Introduced on the CLS for 2014, Mercedes’ Multibeam LED headlamps are enhanced for the 2017 E-class. The individual LED count increases from 24 to 84, each individually controllable—switching between high- and low-beams, and the curve-following adaptive-lighting functions are now achieved entirely via electronics. The light pattern is also altered in city driving or via information from the navigation system.
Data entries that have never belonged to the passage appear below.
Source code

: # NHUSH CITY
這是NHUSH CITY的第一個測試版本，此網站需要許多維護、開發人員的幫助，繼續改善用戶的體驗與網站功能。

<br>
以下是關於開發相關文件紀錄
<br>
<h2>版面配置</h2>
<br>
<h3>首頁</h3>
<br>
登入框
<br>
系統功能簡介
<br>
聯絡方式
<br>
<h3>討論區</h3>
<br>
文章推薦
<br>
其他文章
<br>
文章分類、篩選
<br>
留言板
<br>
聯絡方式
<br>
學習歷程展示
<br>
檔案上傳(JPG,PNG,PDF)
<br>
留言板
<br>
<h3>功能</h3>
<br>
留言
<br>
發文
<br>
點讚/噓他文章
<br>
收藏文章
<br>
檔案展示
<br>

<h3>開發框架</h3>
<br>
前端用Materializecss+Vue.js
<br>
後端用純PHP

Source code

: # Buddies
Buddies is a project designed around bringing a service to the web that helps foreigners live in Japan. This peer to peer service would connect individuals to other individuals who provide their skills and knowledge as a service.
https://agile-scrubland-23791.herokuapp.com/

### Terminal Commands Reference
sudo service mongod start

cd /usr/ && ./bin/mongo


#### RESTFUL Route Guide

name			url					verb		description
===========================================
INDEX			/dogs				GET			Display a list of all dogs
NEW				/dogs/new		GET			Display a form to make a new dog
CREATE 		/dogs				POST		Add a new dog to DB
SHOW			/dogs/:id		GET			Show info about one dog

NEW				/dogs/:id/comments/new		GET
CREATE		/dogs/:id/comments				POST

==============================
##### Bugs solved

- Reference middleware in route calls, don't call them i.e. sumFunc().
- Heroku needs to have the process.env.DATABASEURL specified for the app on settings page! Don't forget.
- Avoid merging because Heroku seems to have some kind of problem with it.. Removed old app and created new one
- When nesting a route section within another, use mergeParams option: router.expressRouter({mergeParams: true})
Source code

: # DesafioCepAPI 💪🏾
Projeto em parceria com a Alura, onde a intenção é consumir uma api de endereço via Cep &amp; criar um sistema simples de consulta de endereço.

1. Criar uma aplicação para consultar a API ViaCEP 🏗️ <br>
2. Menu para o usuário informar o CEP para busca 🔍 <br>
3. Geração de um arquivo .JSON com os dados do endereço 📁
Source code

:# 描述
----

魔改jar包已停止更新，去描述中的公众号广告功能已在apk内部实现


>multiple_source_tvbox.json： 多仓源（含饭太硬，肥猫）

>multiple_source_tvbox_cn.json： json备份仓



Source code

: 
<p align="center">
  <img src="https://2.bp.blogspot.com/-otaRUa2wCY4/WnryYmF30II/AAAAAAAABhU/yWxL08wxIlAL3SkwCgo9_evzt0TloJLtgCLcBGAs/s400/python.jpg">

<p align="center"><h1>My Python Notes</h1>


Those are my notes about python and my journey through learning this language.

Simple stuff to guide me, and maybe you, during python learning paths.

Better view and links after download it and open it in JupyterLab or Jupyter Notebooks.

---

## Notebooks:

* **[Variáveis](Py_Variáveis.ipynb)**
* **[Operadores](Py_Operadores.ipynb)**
As with the mid-cycle refresh of W212, the 2017 E-Class features two larger units instead of the four-eyes headlights, though LED light bars within the headlamps still gives the night-time effect of four individual units.

=== Drift mode ===
Introduced in the Mercedes-AMG E 63 S 4MATIC+, drift mode allows the car to completely cut the front axle from its all-wheel-drive 4MATIC system and transfer all of the power to the rear axle of the car. This allows the driver to engage in easier drifts.

== Variants ==

=== Coupé and Cabriolet ===
The Coupé (C238) was first unveiled by Mercedes at the 2017 North American International Auto Show, while the Cabriolet (A238) was unveiled at the 2017 Geneva International Motor Show, both to be released for the 2018 model year. Both models replaced the previous C207/A207 E-Class models. Like the E-Class coupé it replaced, the C238 coupé features a pillarless design with no B pillar between the front and rear side windows, though there is a small pillar between the main rear windows and the fixed quarter glass windows behind them.

The Coupé and Cabriolet were both initially offered in 2018 only as an E 400 model with the M276 3.0L Biturbo V6 engine producing 333 PS and 480 Nm of torque.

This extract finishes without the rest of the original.